Exercise details
From the entries below, give the number of lines where the word "bond" occurs, and nothing else.

[[ Dataset entries, beginning ]]

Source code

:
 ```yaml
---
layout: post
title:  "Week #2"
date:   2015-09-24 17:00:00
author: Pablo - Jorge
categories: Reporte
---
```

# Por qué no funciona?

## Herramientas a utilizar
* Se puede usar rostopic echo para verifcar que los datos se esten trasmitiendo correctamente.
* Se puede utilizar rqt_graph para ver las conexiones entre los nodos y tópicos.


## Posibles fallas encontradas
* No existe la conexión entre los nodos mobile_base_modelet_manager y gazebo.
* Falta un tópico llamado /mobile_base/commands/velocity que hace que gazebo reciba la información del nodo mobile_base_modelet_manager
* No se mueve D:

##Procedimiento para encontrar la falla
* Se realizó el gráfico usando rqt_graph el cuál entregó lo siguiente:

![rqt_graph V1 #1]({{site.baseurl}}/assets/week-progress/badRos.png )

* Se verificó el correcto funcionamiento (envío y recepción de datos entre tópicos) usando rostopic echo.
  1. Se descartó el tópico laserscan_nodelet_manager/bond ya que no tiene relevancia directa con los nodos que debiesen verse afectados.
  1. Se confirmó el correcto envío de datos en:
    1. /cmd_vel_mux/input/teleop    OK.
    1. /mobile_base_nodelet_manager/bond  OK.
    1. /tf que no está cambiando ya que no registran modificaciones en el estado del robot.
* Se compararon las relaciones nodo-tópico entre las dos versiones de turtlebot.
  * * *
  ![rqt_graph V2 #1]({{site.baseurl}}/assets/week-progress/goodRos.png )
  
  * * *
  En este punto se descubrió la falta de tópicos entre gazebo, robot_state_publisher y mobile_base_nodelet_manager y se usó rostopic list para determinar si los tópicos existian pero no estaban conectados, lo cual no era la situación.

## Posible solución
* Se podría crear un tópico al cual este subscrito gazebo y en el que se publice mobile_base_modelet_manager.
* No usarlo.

[[ Dataset entries, end ]]

Task answer
2